YOUR ASSIGNMENT: In the data that follows, count every line holding the string "boolean" and give the count alone.

MATERIAL FOR THE TASK:
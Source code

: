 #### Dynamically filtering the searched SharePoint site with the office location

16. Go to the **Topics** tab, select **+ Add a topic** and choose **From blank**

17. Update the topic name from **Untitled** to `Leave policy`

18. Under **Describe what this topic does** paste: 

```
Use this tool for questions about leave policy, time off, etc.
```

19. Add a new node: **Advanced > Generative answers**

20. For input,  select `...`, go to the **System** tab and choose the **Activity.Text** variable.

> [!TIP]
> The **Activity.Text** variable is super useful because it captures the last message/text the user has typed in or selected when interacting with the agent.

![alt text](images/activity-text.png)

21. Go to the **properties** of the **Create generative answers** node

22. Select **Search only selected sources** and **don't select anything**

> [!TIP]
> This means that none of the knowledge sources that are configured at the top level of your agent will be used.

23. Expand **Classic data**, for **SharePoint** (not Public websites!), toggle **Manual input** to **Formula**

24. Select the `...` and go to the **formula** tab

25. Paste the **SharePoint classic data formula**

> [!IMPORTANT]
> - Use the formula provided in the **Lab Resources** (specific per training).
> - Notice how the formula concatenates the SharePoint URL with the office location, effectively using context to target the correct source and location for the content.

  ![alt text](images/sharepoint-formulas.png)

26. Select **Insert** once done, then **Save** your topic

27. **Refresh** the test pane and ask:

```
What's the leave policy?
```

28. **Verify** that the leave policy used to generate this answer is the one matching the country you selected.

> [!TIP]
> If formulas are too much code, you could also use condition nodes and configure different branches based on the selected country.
* * *
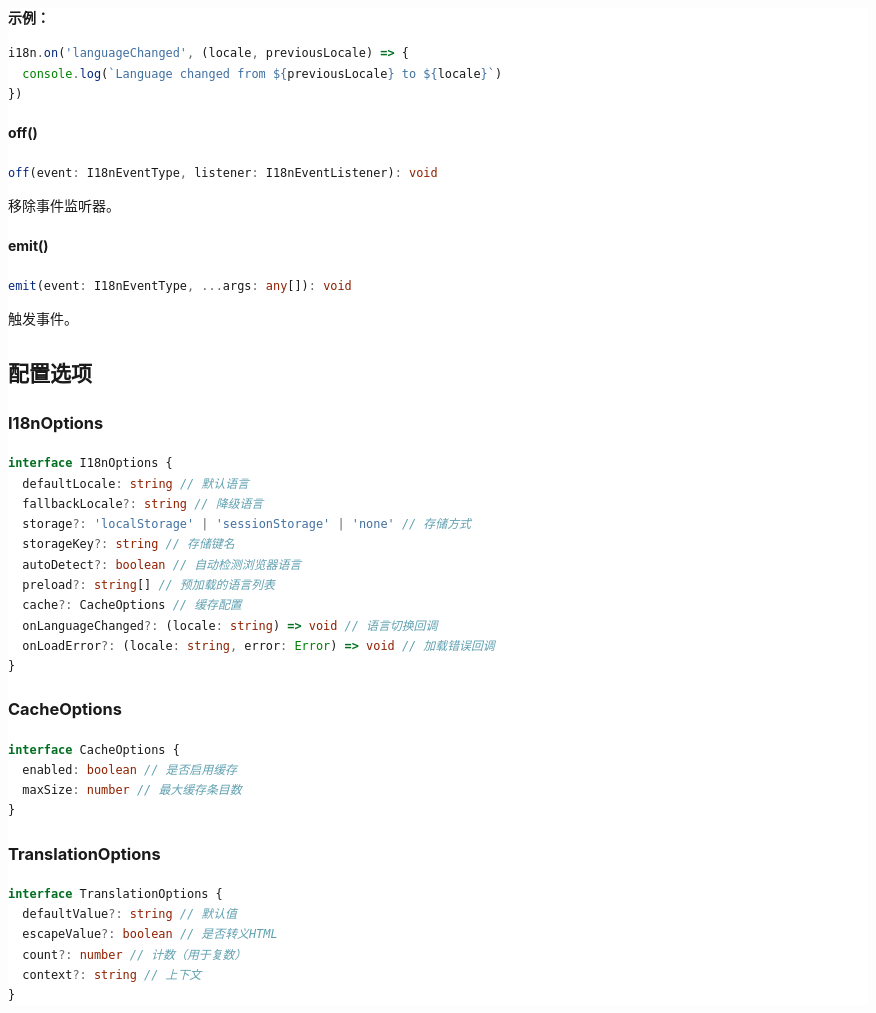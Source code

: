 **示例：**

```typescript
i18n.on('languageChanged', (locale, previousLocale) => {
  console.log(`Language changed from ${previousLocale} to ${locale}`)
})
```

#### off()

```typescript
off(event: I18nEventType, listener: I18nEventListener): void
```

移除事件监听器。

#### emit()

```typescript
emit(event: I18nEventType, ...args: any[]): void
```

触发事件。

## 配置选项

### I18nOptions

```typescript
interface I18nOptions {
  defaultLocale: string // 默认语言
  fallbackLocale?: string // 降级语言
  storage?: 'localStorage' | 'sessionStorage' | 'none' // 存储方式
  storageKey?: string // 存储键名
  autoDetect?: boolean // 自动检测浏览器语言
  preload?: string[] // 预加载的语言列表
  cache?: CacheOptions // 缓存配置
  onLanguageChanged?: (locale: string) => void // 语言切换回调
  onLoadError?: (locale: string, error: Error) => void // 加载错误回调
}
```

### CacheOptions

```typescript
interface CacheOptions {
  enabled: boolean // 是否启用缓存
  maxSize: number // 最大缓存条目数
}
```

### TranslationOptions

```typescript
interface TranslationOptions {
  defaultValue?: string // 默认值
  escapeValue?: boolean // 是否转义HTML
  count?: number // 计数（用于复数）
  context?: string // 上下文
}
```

EXERCISE OUTPUT: 3